The beauty of this dish, which I adapted from a Costco lobster recipe, is you can use the basic garlic wine sauce for a myriad of meals. The crappy part for me is that my kids saw shrimp and peas and flat out refused to eat it. The dinner ended with one kid covered in pasta strings, one kid crying, one frustrated husband, and me eating alone with the dog. This is supposed to be me tackling the new year goal of cooking more often. Tonight I realized just how we’ve become a family of frozen food and take out. An hour of prep followed by the mealtime fiasco and the absolute mess it left in my kitchen was justice for why the local pizza joint knows my first name when I call. If it’s any consolation the dog and I thought this dish was delicious…then again I cooked it and he drinks toilet water. One thing I didn’t put in was salt. In hindsight it needed some, so I’ve included it below.
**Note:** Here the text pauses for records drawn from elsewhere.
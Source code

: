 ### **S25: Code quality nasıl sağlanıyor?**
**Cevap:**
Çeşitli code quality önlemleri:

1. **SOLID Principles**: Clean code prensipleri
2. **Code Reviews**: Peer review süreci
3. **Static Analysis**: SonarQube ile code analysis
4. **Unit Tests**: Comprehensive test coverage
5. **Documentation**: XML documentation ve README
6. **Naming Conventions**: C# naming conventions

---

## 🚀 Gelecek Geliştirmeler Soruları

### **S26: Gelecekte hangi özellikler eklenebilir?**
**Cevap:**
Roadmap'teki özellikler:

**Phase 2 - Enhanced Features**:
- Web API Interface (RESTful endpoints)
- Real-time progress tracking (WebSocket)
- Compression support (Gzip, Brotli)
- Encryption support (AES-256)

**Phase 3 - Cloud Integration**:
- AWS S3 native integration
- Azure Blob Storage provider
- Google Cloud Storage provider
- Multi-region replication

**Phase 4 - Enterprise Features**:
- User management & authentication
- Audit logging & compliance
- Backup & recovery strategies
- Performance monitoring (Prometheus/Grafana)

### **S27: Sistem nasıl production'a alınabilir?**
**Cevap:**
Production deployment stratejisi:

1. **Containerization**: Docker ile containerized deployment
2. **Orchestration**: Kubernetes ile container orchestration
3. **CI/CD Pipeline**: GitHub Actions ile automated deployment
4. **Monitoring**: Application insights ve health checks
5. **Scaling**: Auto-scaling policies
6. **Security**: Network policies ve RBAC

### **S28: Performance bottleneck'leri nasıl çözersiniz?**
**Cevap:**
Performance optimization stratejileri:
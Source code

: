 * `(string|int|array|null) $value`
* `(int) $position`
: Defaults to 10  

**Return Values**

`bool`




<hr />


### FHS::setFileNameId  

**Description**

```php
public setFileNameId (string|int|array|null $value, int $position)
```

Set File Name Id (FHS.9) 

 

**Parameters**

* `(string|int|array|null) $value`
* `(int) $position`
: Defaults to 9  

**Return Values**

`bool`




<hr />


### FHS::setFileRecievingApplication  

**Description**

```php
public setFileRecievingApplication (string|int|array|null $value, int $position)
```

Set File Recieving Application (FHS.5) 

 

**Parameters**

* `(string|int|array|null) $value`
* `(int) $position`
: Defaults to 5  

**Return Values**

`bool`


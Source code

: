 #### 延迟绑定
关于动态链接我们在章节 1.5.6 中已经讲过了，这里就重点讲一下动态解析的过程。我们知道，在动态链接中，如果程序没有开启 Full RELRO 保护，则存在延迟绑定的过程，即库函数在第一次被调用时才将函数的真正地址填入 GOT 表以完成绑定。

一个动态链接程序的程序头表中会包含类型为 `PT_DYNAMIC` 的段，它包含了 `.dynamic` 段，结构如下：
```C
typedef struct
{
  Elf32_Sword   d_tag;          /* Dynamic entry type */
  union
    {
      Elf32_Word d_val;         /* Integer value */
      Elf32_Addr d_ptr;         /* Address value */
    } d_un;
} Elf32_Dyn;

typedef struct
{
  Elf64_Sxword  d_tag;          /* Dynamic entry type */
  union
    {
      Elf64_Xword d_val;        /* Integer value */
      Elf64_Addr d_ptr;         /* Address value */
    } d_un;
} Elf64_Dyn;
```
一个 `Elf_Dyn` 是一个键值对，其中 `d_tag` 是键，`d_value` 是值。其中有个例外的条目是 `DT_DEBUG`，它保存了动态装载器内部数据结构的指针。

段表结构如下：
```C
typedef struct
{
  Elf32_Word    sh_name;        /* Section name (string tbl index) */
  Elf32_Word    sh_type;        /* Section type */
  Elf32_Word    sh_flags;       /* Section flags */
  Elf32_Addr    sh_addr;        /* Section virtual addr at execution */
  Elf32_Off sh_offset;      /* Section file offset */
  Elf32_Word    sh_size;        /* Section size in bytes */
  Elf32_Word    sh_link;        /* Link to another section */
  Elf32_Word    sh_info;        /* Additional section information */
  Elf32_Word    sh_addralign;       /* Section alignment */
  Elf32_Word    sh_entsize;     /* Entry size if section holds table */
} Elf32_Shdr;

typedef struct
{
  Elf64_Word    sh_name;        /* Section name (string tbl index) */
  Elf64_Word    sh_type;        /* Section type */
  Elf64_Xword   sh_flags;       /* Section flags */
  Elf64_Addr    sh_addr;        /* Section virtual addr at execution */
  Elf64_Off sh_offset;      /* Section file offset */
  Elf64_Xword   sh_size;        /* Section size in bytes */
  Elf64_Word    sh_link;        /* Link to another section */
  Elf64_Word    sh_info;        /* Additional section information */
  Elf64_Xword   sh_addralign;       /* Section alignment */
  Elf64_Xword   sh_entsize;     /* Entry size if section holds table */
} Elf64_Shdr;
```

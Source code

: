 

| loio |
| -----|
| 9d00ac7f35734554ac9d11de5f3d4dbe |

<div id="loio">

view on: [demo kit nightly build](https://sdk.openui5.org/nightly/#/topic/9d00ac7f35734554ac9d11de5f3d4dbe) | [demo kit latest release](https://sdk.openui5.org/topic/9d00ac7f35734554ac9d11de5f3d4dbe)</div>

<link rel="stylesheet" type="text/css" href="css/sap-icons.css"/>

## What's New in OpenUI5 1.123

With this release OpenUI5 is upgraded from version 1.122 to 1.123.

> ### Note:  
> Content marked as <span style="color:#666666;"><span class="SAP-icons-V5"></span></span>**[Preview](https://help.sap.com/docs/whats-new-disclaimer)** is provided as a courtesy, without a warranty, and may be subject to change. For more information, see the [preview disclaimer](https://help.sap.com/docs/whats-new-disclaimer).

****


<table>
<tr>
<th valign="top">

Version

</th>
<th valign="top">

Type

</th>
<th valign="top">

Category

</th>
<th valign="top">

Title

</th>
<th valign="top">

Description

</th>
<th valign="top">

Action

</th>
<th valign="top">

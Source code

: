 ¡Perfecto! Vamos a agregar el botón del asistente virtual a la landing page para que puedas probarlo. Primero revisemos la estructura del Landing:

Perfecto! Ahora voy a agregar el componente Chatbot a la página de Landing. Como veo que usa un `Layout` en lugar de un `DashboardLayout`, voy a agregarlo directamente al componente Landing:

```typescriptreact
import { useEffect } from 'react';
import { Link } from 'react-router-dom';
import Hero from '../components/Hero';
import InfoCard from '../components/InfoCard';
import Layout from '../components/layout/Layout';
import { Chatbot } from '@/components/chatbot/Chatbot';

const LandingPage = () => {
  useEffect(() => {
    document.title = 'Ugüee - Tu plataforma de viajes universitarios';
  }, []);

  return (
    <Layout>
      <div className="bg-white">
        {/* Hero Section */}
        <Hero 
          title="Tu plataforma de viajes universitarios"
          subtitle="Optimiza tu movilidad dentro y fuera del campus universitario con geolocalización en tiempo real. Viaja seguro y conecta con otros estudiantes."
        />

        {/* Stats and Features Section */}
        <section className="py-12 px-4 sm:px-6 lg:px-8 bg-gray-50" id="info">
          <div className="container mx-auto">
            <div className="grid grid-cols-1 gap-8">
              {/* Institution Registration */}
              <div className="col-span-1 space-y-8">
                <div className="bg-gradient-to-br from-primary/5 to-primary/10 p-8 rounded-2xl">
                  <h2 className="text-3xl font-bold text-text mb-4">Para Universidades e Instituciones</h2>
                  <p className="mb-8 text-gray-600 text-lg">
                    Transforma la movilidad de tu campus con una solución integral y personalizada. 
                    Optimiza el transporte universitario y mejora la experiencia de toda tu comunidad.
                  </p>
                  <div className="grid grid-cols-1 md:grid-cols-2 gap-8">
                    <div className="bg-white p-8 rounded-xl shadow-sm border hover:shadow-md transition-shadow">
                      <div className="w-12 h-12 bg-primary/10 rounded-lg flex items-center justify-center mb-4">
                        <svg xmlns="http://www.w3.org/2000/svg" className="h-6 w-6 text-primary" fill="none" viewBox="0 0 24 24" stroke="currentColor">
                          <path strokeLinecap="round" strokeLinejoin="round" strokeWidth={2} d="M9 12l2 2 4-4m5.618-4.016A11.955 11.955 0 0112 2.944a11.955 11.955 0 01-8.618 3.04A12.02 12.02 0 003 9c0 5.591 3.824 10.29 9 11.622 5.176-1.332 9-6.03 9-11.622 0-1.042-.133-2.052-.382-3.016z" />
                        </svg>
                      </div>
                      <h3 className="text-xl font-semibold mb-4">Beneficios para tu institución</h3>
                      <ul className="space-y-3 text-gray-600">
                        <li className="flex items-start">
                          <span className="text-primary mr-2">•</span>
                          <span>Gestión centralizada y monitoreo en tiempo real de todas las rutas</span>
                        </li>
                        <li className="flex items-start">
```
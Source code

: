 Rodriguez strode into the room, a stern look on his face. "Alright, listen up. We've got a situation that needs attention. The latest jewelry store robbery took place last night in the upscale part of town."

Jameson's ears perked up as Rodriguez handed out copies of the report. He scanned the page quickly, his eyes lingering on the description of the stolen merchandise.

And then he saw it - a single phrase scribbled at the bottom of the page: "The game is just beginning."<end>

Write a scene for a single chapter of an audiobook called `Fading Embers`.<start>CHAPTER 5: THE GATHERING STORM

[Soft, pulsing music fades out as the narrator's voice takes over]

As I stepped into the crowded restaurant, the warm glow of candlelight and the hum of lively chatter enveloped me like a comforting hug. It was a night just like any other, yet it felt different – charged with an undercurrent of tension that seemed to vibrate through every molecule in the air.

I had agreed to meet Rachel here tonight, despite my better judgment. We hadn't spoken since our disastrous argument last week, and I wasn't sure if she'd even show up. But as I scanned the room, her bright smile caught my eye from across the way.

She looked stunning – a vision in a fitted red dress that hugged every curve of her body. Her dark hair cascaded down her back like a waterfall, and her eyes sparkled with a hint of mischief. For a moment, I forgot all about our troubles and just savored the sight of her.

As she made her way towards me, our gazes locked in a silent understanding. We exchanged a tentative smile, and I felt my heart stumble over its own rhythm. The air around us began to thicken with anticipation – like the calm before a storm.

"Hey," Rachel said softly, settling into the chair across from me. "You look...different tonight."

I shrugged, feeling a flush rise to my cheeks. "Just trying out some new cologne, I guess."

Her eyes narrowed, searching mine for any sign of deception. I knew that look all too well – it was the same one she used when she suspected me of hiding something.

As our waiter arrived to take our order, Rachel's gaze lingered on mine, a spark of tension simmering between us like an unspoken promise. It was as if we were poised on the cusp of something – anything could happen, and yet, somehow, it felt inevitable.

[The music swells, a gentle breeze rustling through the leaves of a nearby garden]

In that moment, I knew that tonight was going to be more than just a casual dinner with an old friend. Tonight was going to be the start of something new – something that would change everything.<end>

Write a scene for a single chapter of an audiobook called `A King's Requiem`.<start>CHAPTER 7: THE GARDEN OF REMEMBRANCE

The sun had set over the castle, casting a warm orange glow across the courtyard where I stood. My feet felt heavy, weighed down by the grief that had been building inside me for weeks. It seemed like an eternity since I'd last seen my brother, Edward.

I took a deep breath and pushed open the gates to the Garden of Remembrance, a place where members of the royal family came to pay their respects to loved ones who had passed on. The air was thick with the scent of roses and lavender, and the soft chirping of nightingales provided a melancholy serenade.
1 pkg whole wheat angel hair pasta
4 tbs butter substitute (I use soy free Earth Balance)
4 tbs extra virgin olive oil
4 cloves garlic minced
1/2 cup white wine
pinch of salt
1 cup peas (frozen, canned, whatever floats your boat)
1 cup cooked chopped shrimp
1/3 cup chopped parsley
1/3 cup grated Parmesan
While pasta is boiling melt the butter with the oil in a skillet on low heat. Sautéed the garlic for a minute then add wine, juice of the lemon half, and salt. Let simmer then add peas. When peas are no longer frozen add shrimp. Pour over drained pasta. Toss with parsley and garnish with grated Parmesan.
*Busy mommy tip: Add an extra cup of wine…to drink while you cook.